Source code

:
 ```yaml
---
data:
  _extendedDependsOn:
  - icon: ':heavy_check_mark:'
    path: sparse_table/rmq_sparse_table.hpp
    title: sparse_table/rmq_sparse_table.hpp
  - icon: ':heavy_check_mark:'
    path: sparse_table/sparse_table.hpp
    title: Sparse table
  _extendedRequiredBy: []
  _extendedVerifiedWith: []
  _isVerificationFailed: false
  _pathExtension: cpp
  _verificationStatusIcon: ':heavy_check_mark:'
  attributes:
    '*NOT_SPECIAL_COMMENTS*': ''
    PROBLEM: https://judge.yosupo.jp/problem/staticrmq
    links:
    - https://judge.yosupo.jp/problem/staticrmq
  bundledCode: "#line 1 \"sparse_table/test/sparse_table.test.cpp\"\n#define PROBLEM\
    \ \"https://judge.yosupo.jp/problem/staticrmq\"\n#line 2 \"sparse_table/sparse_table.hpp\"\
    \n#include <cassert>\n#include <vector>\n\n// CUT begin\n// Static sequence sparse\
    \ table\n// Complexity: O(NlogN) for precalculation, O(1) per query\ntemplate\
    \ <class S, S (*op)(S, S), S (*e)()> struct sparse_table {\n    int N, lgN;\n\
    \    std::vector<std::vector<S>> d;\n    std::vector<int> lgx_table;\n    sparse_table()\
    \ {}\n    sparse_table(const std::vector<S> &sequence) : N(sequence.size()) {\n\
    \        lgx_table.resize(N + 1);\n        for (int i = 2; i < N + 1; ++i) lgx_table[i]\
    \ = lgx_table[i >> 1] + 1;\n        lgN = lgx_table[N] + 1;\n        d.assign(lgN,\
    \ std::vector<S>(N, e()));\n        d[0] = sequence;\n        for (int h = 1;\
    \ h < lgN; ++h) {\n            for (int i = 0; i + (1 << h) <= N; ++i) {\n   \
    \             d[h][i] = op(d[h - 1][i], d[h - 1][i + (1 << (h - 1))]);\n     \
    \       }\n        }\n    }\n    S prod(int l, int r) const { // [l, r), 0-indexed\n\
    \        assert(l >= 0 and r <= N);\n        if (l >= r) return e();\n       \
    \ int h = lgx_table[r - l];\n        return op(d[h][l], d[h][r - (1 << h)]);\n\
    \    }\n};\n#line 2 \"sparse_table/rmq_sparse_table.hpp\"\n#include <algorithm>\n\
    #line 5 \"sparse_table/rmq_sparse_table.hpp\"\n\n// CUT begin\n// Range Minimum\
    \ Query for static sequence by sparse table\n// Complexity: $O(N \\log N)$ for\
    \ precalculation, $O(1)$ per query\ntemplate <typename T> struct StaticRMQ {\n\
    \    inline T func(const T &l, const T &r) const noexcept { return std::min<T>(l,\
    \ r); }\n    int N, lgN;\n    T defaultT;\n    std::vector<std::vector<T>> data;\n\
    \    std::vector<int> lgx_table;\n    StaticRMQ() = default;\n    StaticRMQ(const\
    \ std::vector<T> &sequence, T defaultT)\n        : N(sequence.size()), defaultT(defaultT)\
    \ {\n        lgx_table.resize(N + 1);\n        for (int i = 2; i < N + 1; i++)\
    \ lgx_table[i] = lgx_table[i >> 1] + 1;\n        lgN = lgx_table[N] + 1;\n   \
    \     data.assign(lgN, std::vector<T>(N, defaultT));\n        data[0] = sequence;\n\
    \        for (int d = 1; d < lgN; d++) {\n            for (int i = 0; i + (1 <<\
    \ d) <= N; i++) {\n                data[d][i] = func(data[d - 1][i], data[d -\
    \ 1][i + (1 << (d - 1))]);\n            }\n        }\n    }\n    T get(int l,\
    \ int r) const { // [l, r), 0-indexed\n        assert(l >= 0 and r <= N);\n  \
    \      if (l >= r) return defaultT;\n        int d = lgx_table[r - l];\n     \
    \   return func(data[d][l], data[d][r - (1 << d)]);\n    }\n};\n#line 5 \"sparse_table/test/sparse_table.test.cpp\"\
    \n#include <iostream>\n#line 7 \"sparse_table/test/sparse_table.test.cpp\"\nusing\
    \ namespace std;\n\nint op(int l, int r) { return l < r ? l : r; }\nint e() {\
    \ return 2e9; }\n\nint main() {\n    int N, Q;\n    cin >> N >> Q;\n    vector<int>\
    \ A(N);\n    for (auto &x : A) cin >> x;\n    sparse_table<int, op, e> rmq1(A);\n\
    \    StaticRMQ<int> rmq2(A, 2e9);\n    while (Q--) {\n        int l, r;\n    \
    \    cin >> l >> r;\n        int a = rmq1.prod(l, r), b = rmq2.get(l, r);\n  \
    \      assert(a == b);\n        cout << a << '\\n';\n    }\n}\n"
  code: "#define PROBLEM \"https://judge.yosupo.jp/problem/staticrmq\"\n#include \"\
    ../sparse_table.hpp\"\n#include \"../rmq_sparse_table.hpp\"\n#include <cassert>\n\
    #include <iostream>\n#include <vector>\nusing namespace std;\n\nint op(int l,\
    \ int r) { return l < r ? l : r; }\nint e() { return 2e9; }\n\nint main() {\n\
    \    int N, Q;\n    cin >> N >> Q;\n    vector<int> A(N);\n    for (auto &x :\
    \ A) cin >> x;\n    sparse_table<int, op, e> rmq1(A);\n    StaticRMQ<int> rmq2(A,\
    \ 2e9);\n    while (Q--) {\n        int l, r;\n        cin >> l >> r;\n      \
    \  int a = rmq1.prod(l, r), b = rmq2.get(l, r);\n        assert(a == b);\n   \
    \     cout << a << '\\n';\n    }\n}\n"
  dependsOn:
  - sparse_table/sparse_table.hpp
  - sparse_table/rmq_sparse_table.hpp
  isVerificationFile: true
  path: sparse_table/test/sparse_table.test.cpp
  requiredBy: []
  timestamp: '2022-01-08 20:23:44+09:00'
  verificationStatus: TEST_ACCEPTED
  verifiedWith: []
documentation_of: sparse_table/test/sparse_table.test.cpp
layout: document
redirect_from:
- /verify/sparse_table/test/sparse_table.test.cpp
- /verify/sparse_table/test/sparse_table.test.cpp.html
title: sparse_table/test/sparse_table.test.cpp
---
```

───

### Required work
Once you have found every line above holding the word "include", copy those lines.

### Completed task
    \n#include <cassert>\n#include <vector>\n\n// CUT begin\n// Static sequence sparse\
    \    }\n};\n#line 2 \"sparse_table/rmq_sparse_table.hpp\"\n#include <algorithm>\n\
    \n#include <iostream>\n#line 7 \"sparse_table/test/sparse_table.test.cpp\"\nusing\
  code: "#define PROBLEM \"https://judge.yosupo.jp/problem/staticrmq\"\n#include \"\
    ../sparse_table.hpp\"\n#include \"../rmq_sparse_table.hpp\"\n#include <cassert>\n\
    #include <iostream>\n#include <vector>\nusing namespace std;\n\nint op(int l,\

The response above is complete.